- _Your objective_:
Output range, inclusive: from the line containing "Right edge of the device is pointing up." to the line containing "A value $v$ is mapped to $(v / 3 - 1)$\\". Restate those lines from the data below word for word and only those.

- _Records provided_:

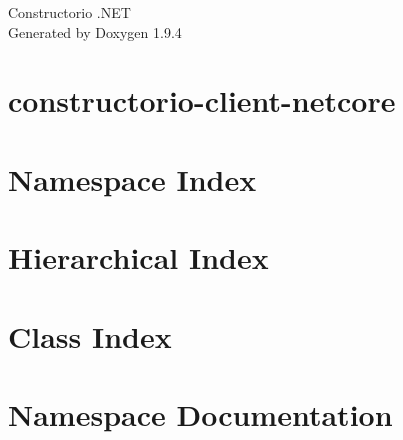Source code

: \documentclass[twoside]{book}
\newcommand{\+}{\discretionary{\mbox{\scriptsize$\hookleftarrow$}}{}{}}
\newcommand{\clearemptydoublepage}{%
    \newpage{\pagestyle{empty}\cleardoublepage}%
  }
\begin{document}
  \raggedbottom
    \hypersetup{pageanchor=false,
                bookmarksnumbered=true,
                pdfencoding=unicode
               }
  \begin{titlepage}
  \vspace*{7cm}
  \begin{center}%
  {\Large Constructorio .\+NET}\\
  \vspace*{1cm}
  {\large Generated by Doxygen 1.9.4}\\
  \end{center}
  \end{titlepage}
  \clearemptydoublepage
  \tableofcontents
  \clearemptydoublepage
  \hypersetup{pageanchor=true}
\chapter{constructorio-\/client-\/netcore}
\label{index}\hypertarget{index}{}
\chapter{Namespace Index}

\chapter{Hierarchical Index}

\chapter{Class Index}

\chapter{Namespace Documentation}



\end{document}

...

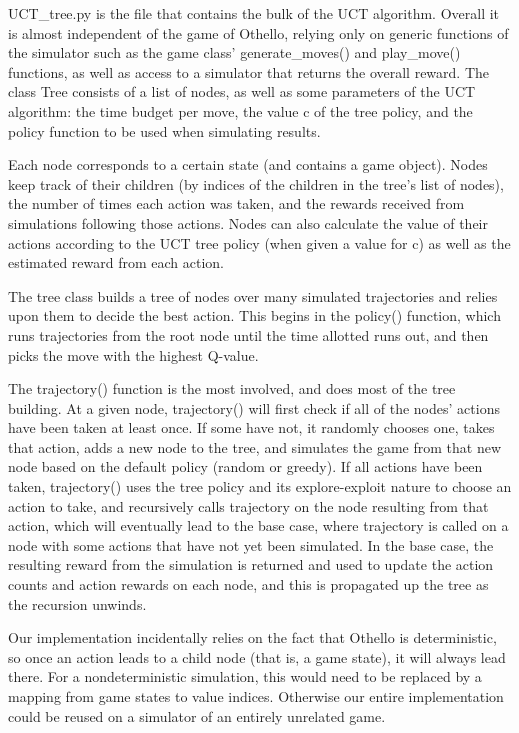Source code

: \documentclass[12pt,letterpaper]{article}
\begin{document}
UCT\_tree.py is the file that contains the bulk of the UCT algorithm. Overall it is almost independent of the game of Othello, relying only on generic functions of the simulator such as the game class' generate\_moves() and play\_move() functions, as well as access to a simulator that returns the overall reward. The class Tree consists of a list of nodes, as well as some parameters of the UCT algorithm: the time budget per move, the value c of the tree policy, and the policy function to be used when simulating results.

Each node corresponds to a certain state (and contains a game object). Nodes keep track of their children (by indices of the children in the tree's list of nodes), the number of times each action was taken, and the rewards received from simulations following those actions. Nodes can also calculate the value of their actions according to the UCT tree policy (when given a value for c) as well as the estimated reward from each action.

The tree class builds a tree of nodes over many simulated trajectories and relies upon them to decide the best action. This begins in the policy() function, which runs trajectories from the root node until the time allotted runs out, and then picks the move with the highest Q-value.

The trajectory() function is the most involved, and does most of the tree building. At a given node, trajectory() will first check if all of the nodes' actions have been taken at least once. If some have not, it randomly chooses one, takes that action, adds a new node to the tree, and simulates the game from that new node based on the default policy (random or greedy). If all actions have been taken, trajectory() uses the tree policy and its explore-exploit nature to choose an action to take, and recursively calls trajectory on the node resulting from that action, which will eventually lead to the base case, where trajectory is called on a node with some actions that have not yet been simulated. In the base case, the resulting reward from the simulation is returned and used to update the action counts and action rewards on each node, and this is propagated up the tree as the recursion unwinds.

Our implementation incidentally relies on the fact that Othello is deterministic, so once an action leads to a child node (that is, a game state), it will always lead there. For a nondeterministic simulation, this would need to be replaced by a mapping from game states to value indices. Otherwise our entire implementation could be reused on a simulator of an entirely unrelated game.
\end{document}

---

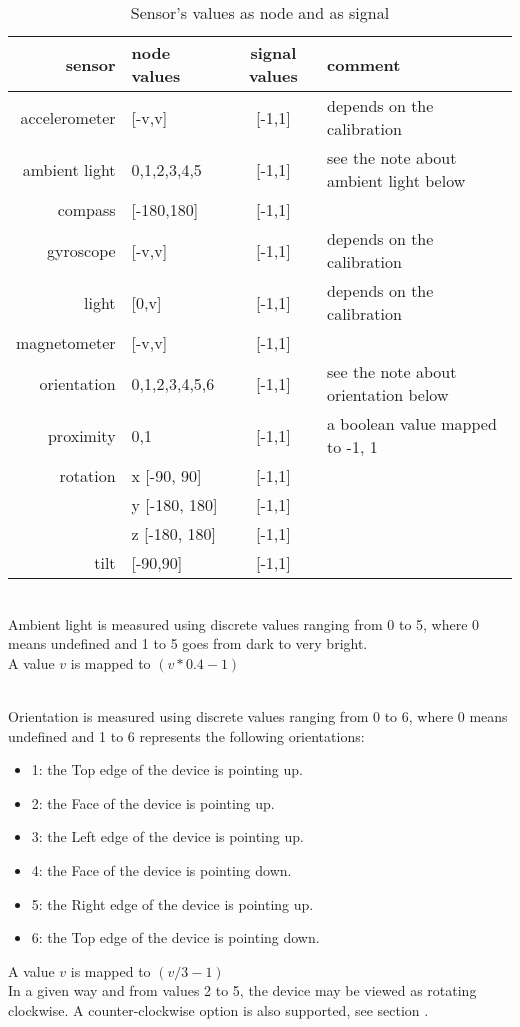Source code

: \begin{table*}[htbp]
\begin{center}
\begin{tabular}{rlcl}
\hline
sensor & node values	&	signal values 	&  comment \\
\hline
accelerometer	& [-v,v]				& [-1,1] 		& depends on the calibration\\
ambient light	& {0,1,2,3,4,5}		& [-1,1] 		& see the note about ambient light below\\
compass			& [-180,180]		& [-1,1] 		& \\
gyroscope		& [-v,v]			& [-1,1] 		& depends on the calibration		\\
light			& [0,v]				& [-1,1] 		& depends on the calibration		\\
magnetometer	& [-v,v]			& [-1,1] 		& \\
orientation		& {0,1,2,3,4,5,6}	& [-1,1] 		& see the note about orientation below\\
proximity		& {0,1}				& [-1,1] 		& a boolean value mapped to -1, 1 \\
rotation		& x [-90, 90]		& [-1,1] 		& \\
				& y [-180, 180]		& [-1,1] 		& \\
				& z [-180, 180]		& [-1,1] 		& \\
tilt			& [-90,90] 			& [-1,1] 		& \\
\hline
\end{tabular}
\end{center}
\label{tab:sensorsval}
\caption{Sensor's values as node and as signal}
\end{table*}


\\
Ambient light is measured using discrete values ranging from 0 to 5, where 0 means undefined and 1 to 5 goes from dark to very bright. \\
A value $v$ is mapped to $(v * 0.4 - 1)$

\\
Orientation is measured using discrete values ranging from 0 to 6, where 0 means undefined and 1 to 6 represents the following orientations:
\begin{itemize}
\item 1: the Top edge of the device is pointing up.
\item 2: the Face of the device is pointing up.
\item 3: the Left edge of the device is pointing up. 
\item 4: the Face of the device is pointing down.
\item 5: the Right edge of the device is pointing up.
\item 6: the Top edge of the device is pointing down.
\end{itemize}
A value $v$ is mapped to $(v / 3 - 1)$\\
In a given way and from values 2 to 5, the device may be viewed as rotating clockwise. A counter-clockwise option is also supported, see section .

- _Solution to the problem_:
\item 5: the Right edge of the device is pointing up.
\item 6: the Top edge of the device is pointing down.
\end{itemize}
A value $v$ is mapped to $(v / 3 - 1)$\\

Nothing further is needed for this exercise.